Нас скоро заметили. Мы слышали ворчание и выкрики. Мы прекрасно понимали, какое настроение у этих людей, которым предстоит переночевать прямо на земле, не выходя из очереди – до начала комендантского часа и, следовательно, до конца переправы оставалось не больше сорока минут. Я видел, как, окаменев, шел Костик, еще не отвыкший от своей шоргающей, лыжной походки. Саня с углубившимися морщинами на старческом личике. Не все выкрики были одинаково враждебными, но самое главное ждало нас, конечно, впереди.
У переправы возмущенные выкрики усилились, но все решил чей-то благодушный и как бы начальственный голос:
– Зи хабен дох рехт!
– Они имеют право!
Рослые крикливые распорядители пропустили нас за деревянные перильца, отсчитали партию, и мы оказались в моторке. За трехминутную, короткую переправу от одного каменного берега Рейна до другого я не успел рассмотреть ни реки, ни своих соседей.
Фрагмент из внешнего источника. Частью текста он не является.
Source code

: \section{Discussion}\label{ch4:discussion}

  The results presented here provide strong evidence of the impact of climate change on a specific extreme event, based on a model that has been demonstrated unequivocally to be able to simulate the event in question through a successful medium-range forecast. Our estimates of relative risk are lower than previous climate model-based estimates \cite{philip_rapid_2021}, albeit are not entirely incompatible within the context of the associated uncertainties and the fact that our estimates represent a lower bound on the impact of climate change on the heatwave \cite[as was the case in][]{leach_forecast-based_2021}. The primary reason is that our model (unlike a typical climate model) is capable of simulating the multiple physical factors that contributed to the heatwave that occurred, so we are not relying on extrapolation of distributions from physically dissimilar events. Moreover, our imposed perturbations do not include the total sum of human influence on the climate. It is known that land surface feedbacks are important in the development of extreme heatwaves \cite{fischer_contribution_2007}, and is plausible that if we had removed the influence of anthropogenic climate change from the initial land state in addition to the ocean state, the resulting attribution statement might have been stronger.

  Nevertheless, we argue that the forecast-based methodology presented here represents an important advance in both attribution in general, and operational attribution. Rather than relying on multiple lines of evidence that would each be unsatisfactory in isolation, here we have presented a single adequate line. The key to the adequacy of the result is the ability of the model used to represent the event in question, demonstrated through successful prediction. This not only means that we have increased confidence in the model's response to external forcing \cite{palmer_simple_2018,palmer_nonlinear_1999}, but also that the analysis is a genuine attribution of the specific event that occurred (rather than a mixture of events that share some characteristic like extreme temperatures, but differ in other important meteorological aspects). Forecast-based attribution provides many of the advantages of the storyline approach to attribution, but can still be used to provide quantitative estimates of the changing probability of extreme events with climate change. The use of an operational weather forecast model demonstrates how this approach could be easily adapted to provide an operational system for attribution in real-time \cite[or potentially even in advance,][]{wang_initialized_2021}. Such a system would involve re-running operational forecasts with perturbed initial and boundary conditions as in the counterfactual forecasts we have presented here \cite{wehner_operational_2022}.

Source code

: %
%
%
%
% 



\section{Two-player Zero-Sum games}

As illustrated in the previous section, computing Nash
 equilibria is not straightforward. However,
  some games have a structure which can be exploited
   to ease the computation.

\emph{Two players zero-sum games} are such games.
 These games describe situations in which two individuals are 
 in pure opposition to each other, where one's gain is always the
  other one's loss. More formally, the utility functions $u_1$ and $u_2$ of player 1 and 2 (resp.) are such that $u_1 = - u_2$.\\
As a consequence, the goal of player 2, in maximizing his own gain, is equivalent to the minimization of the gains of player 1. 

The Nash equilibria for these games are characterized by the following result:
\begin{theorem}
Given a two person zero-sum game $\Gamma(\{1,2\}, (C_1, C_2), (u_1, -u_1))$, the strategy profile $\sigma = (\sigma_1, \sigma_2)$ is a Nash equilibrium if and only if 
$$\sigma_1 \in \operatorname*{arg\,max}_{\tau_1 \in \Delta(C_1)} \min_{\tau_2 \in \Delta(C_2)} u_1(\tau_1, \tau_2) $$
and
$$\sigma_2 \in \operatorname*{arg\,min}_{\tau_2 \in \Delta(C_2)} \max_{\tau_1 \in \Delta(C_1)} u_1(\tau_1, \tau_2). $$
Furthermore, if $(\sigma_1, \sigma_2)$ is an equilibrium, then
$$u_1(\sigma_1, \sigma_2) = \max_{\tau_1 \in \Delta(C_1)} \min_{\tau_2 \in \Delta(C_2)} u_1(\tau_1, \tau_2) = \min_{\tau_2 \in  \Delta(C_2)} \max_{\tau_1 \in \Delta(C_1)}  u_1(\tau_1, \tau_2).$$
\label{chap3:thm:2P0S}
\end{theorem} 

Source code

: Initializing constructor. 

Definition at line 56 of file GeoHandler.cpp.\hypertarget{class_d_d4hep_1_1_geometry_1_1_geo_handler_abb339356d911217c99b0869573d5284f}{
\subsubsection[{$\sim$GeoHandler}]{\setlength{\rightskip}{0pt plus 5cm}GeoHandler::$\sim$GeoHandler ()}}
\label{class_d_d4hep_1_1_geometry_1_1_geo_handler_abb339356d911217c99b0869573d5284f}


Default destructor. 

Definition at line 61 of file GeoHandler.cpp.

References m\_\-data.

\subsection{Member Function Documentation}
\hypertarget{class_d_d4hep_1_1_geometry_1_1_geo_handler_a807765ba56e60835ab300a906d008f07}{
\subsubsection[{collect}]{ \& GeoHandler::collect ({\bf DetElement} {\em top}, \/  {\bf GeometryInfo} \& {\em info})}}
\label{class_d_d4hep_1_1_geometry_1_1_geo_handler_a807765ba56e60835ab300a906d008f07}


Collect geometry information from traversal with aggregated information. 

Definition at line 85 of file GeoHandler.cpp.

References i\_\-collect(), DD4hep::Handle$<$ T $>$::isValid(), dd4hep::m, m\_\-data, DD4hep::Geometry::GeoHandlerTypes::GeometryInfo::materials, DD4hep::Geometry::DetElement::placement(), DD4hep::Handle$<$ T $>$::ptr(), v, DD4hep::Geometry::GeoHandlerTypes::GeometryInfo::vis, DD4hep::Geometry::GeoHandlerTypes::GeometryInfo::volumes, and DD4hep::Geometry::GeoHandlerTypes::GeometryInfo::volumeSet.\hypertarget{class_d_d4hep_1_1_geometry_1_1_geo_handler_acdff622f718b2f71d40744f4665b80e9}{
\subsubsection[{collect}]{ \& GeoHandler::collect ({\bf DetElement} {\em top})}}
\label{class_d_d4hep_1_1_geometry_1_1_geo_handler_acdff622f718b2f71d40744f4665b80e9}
Густая темная вода без признаков течения даже не колыхалась в бетонных или каменных берегах. В моем родном городе набережная была гранитной, а левый берег свободный, песчаный. Но больше почему-то запомнилось похожее. Моторка была уменьшенной копией парома, который в нашем городе перевозил отдыхающих на пляж.
В Дюссельдорфе пассажиры парома быстро разошлись, и мы пошли вслед за самой большой группой, решив, что не только нам нужен вокзал. Приближение комендантского часа нас всех торопило. Мы поглядывали по сторонам, присматривая себе на крайний случай убежище в развалинах. Однако мало было развалин, в которых сохранилось что-то, что можно было использовать как убежище. Кроме того, все такие места был заняты. Солнце стояло низко, оно красным светом освещало город, переработанный в красную кирпичную щебенку. Бульдозеры, расчищая дорогу военной технике, сдвинули кирпичные осколки, кирпичные сцементировавшиеся блоки, кирпичную крошку к тротуарам, к основаниям бывших домов. Над основаниями стен красная щебенка холмообразно возвышалась. Над тем местом, где раньше были бомбоубежища, подвалы, кочегарки, опускалась. Это была огромная холмистая кирпичная пустыня, и низкое солнце ее освещало потому, что не было стен, которые преградили бы солнечному свету дорогу.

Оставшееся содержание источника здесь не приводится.